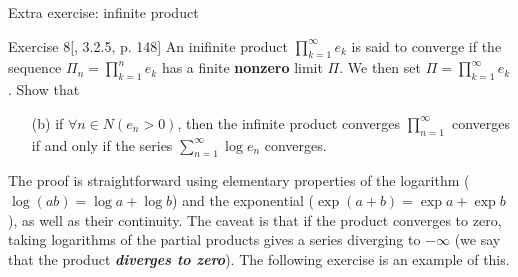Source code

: \vspace{1em}

{\Large Extra exercise: infinite product}\vspace{1em}

\begin{thing4}{Exercise 8}[\cite{zo1}, 3.2.5, p. 148]\leavevmode
An inifinite product $\prod_{k=1}^\infty e_k$ is said to converge if the sequence $\Pi_n=\prod_{k=1}^n e_k$ has a finite \textbf{nonzero} limit $\Pi$. We then set $\Pi=\prod_{k=1}^\infty e_k$. Show that
\begin{enumerate}[label=(\alph*)]
	\item[(b)]  if $\forall n \in N (e_n>0)$, then the infinite product converges $\prod_{n=1}^\infty$ converges if and only if the series  $\sum_{n=1}^\infty \operatorname{log}e_n$ converges.
\end{enumerate}
\end{thing4}

\begin{remark}\leavevmode
The proof is straightforward using elementary properties of the logarithm ($\operatorname{log}(ab)=\operatorname{log}a+\operatorname{log}b$) and the exponential ($\operatorname{exp}(a+b)=\operatorname{exp}a+\operatorname{exp}b$), as well as their continuity. The caveat is that if the product converges to zero, taking logarithms of the partial products gives a series diverging to $-\infty$ (we say that the product \textit{\textbf{diverges to zero}}). The following exercise is an example of this.
\end{remark}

+-------+

**Problem description**
Of the lines in the listing above, count those containing the word "textbf", and state the count alone.

**Response area**
2